INSTRUCTIONS TO FOLLOW
What lines in the records below include the word "README"? Return each one.

DATASET EXCERPTS
- - - - -
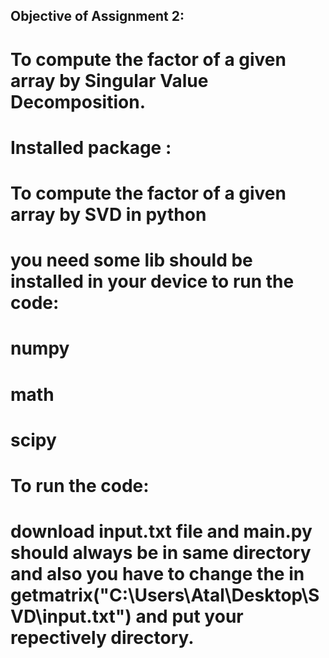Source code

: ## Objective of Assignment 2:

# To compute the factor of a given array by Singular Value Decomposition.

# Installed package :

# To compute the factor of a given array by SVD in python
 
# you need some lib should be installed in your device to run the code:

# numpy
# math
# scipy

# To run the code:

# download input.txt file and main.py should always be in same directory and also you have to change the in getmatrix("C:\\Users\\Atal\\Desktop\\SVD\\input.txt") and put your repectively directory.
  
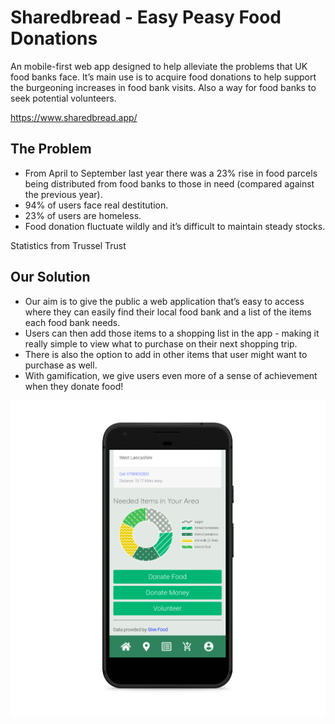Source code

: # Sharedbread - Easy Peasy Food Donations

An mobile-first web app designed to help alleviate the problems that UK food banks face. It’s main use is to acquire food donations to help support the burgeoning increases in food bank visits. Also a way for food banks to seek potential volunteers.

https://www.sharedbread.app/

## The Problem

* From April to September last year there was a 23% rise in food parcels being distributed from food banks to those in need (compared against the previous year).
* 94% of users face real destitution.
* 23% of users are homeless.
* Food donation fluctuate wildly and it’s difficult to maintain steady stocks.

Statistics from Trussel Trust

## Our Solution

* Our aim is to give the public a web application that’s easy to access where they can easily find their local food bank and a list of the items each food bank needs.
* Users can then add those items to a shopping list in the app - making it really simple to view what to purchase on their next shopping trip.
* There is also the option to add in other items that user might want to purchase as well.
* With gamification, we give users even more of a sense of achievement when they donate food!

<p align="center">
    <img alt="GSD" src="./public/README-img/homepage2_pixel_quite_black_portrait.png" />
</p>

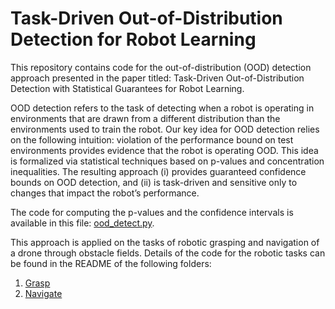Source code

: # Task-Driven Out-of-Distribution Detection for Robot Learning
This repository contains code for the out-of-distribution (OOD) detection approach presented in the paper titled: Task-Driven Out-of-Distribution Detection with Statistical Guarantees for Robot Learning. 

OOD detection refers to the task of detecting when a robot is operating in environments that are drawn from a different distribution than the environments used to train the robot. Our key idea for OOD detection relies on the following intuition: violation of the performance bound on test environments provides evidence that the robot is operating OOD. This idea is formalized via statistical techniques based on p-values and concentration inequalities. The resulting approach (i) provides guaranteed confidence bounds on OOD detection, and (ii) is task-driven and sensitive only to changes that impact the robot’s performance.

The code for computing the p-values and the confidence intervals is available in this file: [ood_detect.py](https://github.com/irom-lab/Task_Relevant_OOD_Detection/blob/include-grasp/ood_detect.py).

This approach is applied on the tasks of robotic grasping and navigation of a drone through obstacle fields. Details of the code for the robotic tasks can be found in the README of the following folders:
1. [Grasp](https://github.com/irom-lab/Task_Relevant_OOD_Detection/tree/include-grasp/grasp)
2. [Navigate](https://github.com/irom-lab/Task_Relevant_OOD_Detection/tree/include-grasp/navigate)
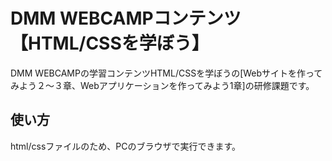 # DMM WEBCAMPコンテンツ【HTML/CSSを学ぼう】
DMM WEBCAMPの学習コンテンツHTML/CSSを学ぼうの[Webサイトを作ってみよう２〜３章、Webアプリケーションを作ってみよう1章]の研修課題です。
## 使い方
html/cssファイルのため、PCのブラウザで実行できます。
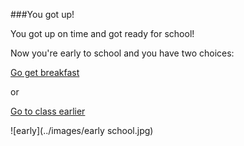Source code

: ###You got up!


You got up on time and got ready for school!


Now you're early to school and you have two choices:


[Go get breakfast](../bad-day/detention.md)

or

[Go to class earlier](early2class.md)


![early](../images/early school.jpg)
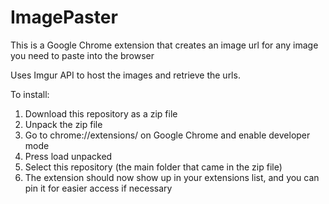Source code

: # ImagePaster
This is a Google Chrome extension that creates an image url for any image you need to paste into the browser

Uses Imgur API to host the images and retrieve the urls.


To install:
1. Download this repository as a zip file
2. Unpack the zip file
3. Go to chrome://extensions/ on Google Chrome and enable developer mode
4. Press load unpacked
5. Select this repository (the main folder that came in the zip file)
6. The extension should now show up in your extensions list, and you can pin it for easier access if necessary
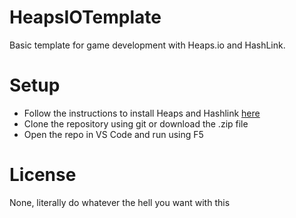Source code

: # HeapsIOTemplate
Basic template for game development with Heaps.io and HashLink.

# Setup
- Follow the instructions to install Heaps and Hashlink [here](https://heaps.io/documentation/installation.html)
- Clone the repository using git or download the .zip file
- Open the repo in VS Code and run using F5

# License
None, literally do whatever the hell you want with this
- - - - -
ANSWER FOR THE TASK
    <img alt="GSD" src="./public/README-img/homepage2_pixel_quite_black_portrait.png" />
This approach is applied on the tasks of robotic grasping and navigation of a drone through obstacle fields. Details of the code for the robotic tasks can be found in the README of the following folders:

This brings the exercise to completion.